#### [WHAT YOU HAVE TO DO]
In the records below, begin at the line that has "Advanced for QA 🧑💻" and stop after the line that has "- Reads a list of integers."; quote those lines verbatim and nothing more.

START THE RECORDS

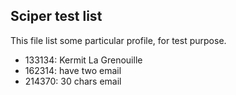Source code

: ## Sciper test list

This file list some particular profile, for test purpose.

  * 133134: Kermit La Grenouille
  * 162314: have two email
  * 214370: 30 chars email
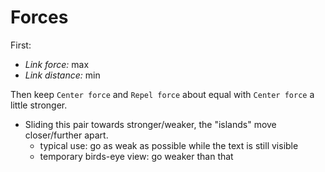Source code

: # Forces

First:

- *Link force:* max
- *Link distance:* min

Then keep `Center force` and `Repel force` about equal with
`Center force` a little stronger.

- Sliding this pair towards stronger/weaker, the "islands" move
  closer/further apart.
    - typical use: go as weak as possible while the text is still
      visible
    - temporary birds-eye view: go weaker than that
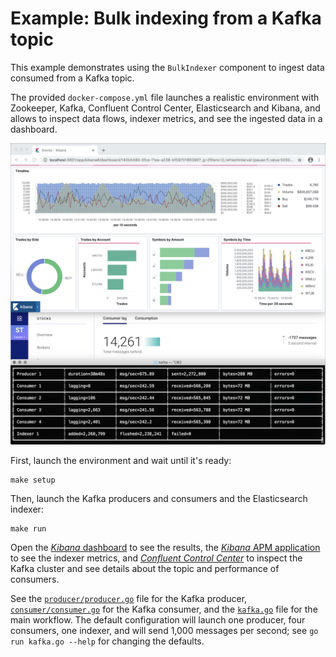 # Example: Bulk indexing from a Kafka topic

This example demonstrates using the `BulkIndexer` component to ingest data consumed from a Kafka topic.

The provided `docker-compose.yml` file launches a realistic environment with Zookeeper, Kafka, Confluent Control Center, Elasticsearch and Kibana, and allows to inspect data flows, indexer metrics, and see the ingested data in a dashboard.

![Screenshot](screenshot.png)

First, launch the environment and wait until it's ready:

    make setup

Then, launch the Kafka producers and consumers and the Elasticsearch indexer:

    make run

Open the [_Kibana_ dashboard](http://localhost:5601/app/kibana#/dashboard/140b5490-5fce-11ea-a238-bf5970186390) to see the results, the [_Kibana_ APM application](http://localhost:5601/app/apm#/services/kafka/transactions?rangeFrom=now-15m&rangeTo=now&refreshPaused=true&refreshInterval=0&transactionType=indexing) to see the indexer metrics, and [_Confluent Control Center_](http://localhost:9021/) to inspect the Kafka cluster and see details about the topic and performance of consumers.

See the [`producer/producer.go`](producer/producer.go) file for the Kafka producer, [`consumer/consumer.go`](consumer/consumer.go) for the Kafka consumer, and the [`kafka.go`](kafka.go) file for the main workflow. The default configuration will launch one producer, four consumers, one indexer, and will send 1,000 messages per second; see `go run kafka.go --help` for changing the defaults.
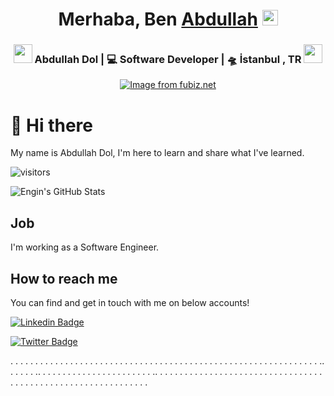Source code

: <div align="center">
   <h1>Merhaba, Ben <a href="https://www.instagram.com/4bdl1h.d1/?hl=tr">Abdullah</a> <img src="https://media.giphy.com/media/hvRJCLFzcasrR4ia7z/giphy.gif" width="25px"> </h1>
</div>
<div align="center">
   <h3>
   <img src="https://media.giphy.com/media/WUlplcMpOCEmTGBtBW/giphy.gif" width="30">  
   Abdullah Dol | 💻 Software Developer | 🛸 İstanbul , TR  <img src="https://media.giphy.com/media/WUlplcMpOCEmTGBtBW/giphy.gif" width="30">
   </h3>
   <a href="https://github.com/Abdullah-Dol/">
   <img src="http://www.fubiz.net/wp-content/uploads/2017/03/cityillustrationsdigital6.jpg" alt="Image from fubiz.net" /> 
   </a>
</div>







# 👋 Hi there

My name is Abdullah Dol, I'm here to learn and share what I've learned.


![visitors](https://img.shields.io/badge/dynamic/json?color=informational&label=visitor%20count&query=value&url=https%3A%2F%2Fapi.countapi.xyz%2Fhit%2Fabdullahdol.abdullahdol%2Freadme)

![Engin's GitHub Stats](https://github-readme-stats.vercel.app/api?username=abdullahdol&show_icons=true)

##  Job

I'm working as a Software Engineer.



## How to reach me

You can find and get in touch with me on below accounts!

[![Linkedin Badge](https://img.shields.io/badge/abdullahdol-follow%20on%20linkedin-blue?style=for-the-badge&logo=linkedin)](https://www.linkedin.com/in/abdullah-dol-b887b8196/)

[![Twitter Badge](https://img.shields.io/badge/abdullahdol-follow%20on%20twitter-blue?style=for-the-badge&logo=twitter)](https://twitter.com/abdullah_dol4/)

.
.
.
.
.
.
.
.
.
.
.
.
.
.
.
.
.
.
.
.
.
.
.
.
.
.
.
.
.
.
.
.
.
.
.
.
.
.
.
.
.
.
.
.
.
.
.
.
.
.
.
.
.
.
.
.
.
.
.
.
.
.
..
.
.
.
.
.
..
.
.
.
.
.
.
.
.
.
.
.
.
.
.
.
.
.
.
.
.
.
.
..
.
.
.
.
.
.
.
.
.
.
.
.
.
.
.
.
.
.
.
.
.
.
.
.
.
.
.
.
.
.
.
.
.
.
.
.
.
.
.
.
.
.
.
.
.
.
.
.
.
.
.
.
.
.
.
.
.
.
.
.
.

END THE RECORDS
START THE RECORDS

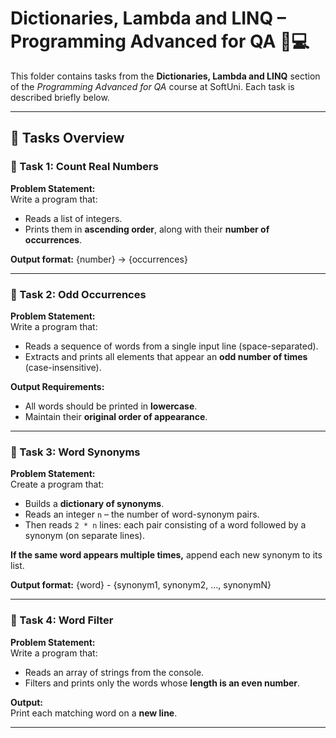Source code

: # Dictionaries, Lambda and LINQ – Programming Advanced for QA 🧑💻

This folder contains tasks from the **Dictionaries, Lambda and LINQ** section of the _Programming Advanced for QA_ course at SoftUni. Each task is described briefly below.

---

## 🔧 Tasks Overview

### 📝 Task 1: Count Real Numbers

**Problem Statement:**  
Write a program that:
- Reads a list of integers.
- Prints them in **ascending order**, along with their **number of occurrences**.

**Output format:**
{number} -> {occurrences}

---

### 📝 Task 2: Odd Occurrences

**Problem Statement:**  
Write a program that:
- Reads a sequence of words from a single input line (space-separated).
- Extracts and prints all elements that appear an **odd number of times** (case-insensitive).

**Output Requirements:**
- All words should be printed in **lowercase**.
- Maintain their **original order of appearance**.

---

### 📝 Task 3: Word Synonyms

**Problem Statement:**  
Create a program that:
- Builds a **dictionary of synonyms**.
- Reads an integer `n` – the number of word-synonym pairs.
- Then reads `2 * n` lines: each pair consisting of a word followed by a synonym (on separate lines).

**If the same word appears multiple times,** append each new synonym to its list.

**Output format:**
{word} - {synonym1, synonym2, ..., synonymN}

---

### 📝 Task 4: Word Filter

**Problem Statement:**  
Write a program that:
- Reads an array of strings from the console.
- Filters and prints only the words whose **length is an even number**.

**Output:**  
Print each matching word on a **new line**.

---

END THE RECORDS

#### [COMPLETED TASK]
: # Dictionaries, Lambda and LINQ – Programming Advanced for QA 🧑💻

This folder contains tasks from the **Dictionaries, Lambda and LINQ** section of the _Programming Advanced for QA_ course at SoftUni. Each task is described briefly below.

---

## 🔧 Tasks Overview

### 📝 Task 1: Count Real Numbers

**Problem Statement:**  
Write a program that:
- Reads a list of integers.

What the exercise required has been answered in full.